Like elsewhere in Serbian cities, towns, and villages, the cameras have been purchased and installed by municipal governments in the name of safety and security, with officials saying their presence will lower traffic violations, reduce crime, and make it easier for police to catch criminals.
But the scale and density of the spread of the surveillance system -- in Osecina, for example, there is one camera for every 100 inhabitants -- along with the legal question of deploying facial-recognition technology, a nontransparent procurement process, and limited information from Serbian authorities about how the systems are regulated, raises serious concerns about what the quiet expansion of cameras across the country means for Serbia's future.
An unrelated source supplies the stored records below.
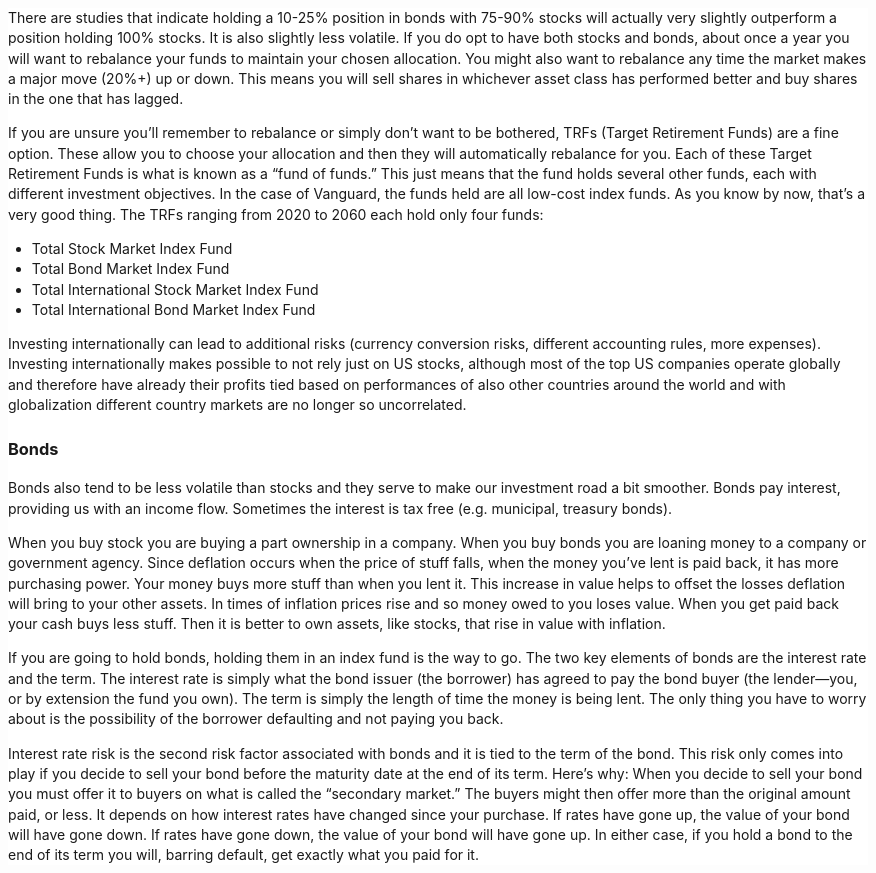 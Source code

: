 There are studies that indicate holding a 10-25% position in bonds with 75-90% stocks will actually very slightly outperform a position holding 100% stocks. It is also slightly less volatile. If you do opt to have both stocks and bonds, about once a year you will want to rebalance your funds to maintain your chosen allocation. You might also want to rebalance any time the market makes a major move (20%+) up or down. This means you will sell shares in whichever asset class has performed better and buy shares in the one that has lagged.

If you are unsure you’ll remember to rebalance or simply don’t want to be bothered, TRFs (Target Retirement Funds) are a fine option. These allow you to choose your allocation and then they will automatically rebalance for you. Each of these Target Retirement Funds is what is known as a “fund of funds.” This just means that the fund holds several other funds, each with different investment objectives. In the case of Vanguard, the funds held are all low-cost index funds. As you know by now, that’s a very good thing. The TRFs ranging from 2020 to 2060 each hold only four funds:
- Total Stock Market Index Fund
- Total Bond Market Index Fund
- Total International Stock Market Index Fund
- Total International Bond Market Index Fund

Investing internationally can lead to additional risks (currency conversion risks, different accounting rules, more expenses). Investing internationally makes possible to not rely just on US stocks, although most of the top US companies operate globally and therefore have already their profits tied based on performances of also other countries around the world and with globalization different country markets are no longer so uncorrelated.

### Bonds
Bonds also tend to be less volatile than stocks and they serve to make our investment road a bit smoother. Bonds pay interest, providing us with an income flow. Sometimes the interest is tax free (e.g. municipal, treasury bonds).

When you buy stock you are buying a part ownership in a company. When you buy bonds you are loaning money to a company or government agency. Since deflation occurs when the price of stuff falls, when the money you’ve lent is paid back, it has more purchasing power. Your money buys more stuff than when you lent it. This increase in value helps to offset the losses deflation will bring to your other assets.
In times of inflation prices rise and so money owed to you loses value. When you get paid back your cash buys less stuff. Then it is better to own assets, like stocks, that rise in value with inflation.

If you are going to hold bonds, holding them in an index fund is the way to go. The two key elements of bonds are the interest rate and the term. The interest rate is simply what the bond issuer (the borrower) has agreed to pay the bond buyer (the lender—you, or by extension the fund you own). The term is simply the length of time the money is being lent. The only thing you have to worry about is the possibility of the borrower defaulting and not paying you back.

Interest rate risk is the second risk factor associated with bonds and it is tied to the term of the bond. This risk only comes into play if you decide to sell your bond before the maturity date at the end of its term. Here’s why: When you decide to sell your bond you must offer it to buyers on what is called the “secondary market.” The buyers might then offer more than the original amount paid, or less. It depends on how interest rates have changed since your purchase. If rates have gone up, the value of your bond will have gone down. If rates have gone down, the value of your bond will have gone up. In either case, if you hold a bond to the end of its term you will, barring default, get exactly what you paid for it.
A monthslong investigation by RFE/RL's Balkan Service dug into the procurement mechanisms for the video-surveillance systems in more than 40 cities and municipalities and found a complicated process behind the cameras' spread that has taken place with little public information or consultation with citizens.
Drawing upon public records, government documents obtained under freedom-of-information requests, expert interviews, and firsthand visits to the municipalities whose streets and public squares have been blanketed with the Chinese-made cameras, RFE/RL found that the expansion has been financed from local budgets -- not Belgrade's central budget under the auspices of the Interior Ministry -- an arrangement that might raise legal obstacles.
RFE/RL also found that 42 local governments surveyed have awarded their contracts exclusively to Macchina Security, a shadowy Serbian company increasingly active on the security goods and services market that has been winning tenders and importing Chinese-made surveillance technology into the country in recent years.
Limited public information is available on where all the cameras purchased have been deployed and how they are being used in Serbia, but documentation obtained by RFE/RL shows that at least 10 municipalities have bought cameras through Macchina Security with facial-recognition capabilities, an issue that has been a political flashpoint in Belgrade for years due to the cameras being deployed before the adoption of legal protections to regulate public-video surveillance and facial-recognition technology.
Nevena Ruzic, an expert on the protection of personal data who previously worked at the office of Serbia's Commissioner for Information of Public Importance and Personal Data Protection, told RFE/RL that the lack of regulation on video surveillance was a major legal issue facing the Balkan country and that the expansion of cameras in municipalities created legal conundrums as local governments have no clear mandate to use surveillance systems.
"Municipalities and cities can establish surveillance on their premises, but public areas for the purpose of preventing crimes or traffic safety are not within their purview," Ruzic said. "This means that [legally] they should not even be able to buy such equipment."
A Look At Macchina Security
It's unclear why Macchina Security has dominated the contracts for distributing Chinese-made surveillance equipment to Serbian towns and cities. In the 42 tenders for various Serbian municipalities viewed by RFE/RL, Macchina Security faced competition in only eight cases.
Macchina Security and the companies that competed against them declined multiple requests by RFE/RL for comment about the tender process.
According to the documentation obtained by RFE/RL, the Serbian government has approved 15 different types of cameras from various manufacturers from Poland, Australia, the United States, Italy, Slovakia, Hungary, and even a local Serbian company. Yet, the Chinese firm Dahua appears to have been chosen above the other options.